Volume di ricerca. Quante persone cercano quella keyword ogni mese? Un volume di 100-500 ricerche al mese è già interessante per una piccola attività. Un volume di 0 significa che nessuno cerca quella frase — non vale la pena creare un contenuto per essa. Attenzione: non inseguire solo il volume alto. Una keyword con 50 ricerche al mese ma perfettamente in target vale molto più di una con 5.000 ricerche ma generica.

Difficoltà (competition). Quanto è difficile posizionarsi per quella keyword? Gli strumenti come Ubersuggest assegnano un punteggio di difficoltà. Per un sito piccolo o nuovo, concentrati sulle keyword con difficoltà bassa o media. Le keyword ad alta difficoltà sono dominate da siti enormi — ci tornerai quando il tuo sito avrà accumulato autorevolezza.

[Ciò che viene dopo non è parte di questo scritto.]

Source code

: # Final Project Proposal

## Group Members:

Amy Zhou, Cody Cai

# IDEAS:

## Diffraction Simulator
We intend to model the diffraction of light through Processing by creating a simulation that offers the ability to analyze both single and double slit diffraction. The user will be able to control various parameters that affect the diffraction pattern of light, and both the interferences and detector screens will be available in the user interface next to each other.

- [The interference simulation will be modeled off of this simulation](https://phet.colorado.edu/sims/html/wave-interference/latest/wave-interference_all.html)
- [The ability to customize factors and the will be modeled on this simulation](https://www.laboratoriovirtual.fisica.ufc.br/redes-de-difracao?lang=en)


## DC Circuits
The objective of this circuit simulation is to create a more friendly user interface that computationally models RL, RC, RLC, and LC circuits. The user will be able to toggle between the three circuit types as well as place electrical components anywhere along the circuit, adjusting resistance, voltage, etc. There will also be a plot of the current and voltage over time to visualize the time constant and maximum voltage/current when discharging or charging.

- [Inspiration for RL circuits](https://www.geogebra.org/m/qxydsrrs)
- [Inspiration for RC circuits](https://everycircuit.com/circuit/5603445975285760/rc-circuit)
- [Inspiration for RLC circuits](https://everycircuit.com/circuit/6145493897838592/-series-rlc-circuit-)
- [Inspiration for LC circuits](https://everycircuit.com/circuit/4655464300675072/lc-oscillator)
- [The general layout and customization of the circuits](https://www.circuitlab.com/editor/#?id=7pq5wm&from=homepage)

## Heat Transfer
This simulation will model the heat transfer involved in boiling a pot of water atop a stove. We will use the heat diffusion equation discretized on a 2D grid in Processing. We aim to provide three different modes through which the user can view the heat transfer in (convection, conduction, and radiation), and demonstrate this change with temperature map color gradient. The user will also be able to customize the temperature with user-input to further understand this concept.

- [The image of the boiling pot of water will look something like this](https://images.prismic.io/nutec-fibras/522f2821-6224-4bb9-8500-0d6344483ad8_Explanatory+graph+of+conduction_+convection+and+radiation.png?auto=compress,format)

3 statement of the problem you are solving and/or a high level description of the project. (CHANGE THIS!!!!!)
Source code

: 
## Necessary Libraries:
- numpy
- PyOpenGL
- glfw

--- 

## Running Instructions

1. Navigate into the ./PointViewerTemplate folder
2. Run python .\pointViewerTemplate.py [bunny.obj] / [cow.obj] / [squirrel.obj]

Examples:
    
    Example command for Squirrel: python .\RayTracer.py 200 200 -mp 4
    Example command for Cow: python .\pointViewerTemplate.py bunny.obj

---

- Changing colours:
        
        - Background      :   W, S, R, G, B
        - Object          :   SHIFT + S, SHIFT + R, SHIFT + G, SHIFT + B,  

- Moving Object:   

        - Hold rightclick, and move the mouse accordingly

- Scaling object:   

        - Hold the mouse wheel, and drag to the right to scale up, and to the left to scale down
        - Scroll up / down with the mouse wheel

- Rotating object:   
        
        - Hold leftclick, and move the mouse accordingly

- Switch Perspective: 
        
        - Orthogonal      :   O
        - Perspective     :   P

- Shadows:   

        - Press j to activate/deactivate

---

Pertinenza. La keyword è davvero rilevante per il tuo business? “Come fare la pizza” potrebbe avere un volume enorme, ma se sei un commercialista non ti porta clienti. Ogni keyword deve essere direttamente collegata a un prodotto, servizio o argomento che riguarda la tua attività.

Intento di ricerca. Cosa vuole realmente chi cerca quella keyword? Questo è il criterio più importante e anche il più sottovalutato. “Avvocato” è una keyword ambigua — vuole trovare un avvocato? Vuole sapere come diventare avvocato? Vuole la definizione? Guarda i risultati che Google mostra per quella keyword: ti dicono quale intento Google attribuisce alla ricerca. Se i risultati sono tutti guide su “come diventare avvocato”, posizionarsi con una pagina “Studio legale” sarà molto difficile perché l’intento non corrisponde.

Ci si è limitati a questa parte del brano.